O clima sob controle
- Heleno Proiss Slompo
- 26 de mar.
- 4 min de leitura
A semeadura de nuvens e a inovação da ciência em fazer chover

O ciclo hidrológico é um dos fenômenos mais fascinantes do sistema terrestre e um dos mais complexos que envolvem as Ciências Atmosféricas. É graças as nuvens, que são fenômenos-chave para a dinâmica climática da Terra, que os processos ocorrem. Além de regular o balanço térmico ao refletir radiação solar e reter calor, elas redistribuem a umidade e a precipitação pelo planeta. Para que ocorra chuva, é necessário umidade atmosférica suficiente, condições de saturação e a presença de núcleos de condensação (NCC) — partículas microscópicas, como poeira ou aerossóis, que servem de base para a formação de gotículas. Esse princípio inspira técnicas como a semeadura de nuvens, que introduz partículas artificiais (a exemplo do iodeto de prata, o Agl) para estimular a condensação e induzir chuva.
A precipitação pode surgir em forma sólida (neve, granizo) ou líquida (chuva). Para vencer as correntes ascendentes e a resistência do ar, as gotas precisam crescer por meio de processos como o Bergeron (em nuvens frias, onde cristais de gelo absorvem vapor de gotículas super-resfriadas), a colisão-coalescência (fusão de gotículas em nuvens quentes) e/ou por acréscimo (gelo que captura gotículas e derrete ao cair).
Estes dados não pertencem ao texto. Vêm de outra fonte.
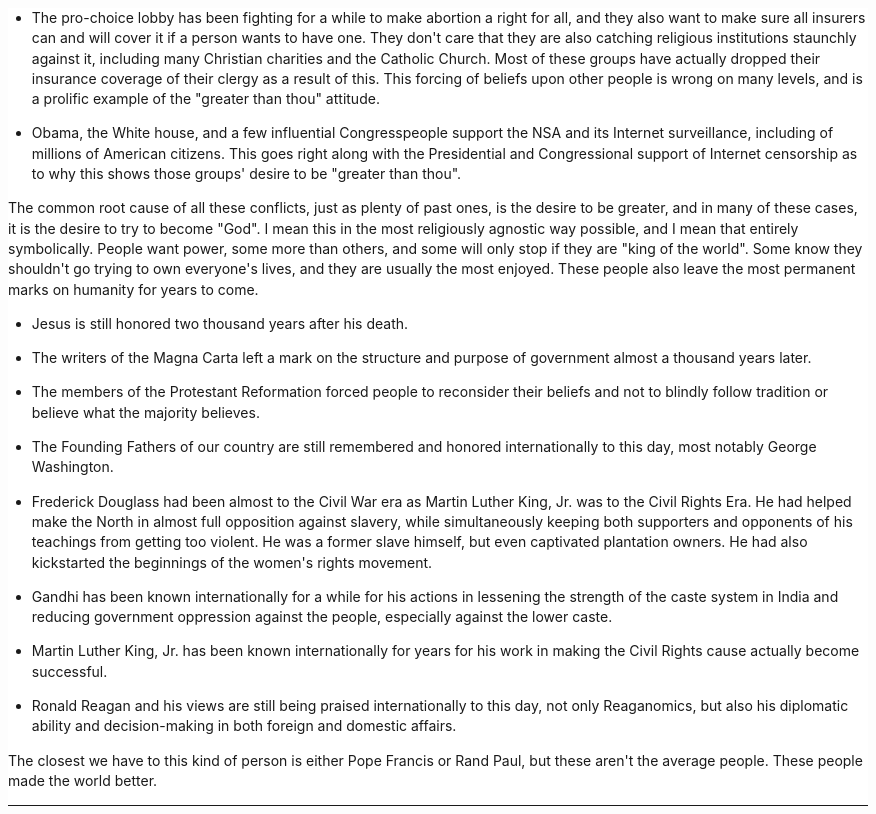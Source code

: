- The pro-choice lobby has been fighting for a while to make abortion a right
  for all, and they also want to make sure all insurers can and will cover it if
  a person wants to have one. They don't care that they are also catching
  religious institutions staunchly against it, including many Christian
  charities and the Catholic Church. Most of these groups have actually dropped
  their insurance coverage of their clergy as a result of this. This forcing of
  beliefs upon other people is wrong on many levels, and is a prolific example
  of the "greater than thou" attitude.

- Obama, the White house, and a few influential Congresspeople support the NSA
  and its Internet surveillance, including of millions of American citizens.
  This goes right along with the Presidential and Congressional support of
  Internet censorship as to why this shows those groups' desire to be "greater
  than thou".

The common root cause of all these conflicts, just as plenty of past ones, is
the desire to be greater, and in many of these cases, it is the desire to try to
become "God". I mean this in the most religiously agnostic way possible, and I
mean that entirely symbolically. People want power, some more than others, and
some will only stop if they are "king of the world". Some know they shouldn't go
trying to own everyone's lives, and they are usually the most enjoyed. These
people also leave the most permanent marks on humanity for years to come.

- Jesus is still honored two thousand years after his death.

- The writers of the Magna Carta left a mark on the structure and purpose of
  government almost a thousand years later.

- The members of the Protestant Reformation forced people to reconsider their
  beliefs and not to blindly follow tradition or believe what the majority
  believes.

- The Founding Fathers of our country are still remembered and honored
  internationally to this day, most notably George Washington.

- Frederick Douglass had been almost to the Civil War era as Martin Luther King,
  Jr. was to the Civil Rights Era. He had helped make the North in almost full
  opposition against slavery, while simultaneously keeping both supporters and
  opponents of his teachings from getting too violent. He was a former slave
  himself, but even captivated plantation owners. He had also kickstarted the
  beginnings of the women's rights movement.

- Gandhi has been known internationally for a while for his actions in lessening
  the strength of the caste system in India and reducing government oppression
  against the people, especially against the lower caste.

- Martin Luther King, Jr. has been known internationally for years for his work
  in making the Civil Rights cause actually become successful.

- Ronald Reagan and his views are still being praised internationally to this
  day, not only Reaganomics, but also his diplomatic ability and decision-making
  in both foreign and domestic affairs.

The closest we have to this kind of person is either Pope Francis or Rand Paul,
but these aren't the average people. These people made the world better.

---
Em todos os casos, os núcleos de condensação são fundamentais, pois aceleram a aglomeração de partículas, demonstrando como a interação entre processos naturais e intervenções humanas na física da atmosfera modela o ciclo hidrológico.
O método estático de semeadura de nuvens foi o pioneiro na incorporação artificial de núcleos de condensação, e utiliza compostos como iodeto de prata (por sua estrutura similar ao gelo e que atrai moléculas de água) e o gelo seco (CO2 sólido) em nuvens frias e úmidas. Essas partículas estimulam a formação de cristais de gelo, mas a técnica tem de a ser mais eficaz em climas com temperaturas abaixo de zero cujo topo atingem temperaturas de -10 °C a -25 °C, onde há vapor d’água super-resfriado disponível e sua precipitação é em forma de neve. Contudo, a falta de controle para essa manipulação requer que considere as condições secas do ar adjacente e a interferência da precipitação natural, bem como a brevidade da água super-resfriada antes do incremento dos compostos.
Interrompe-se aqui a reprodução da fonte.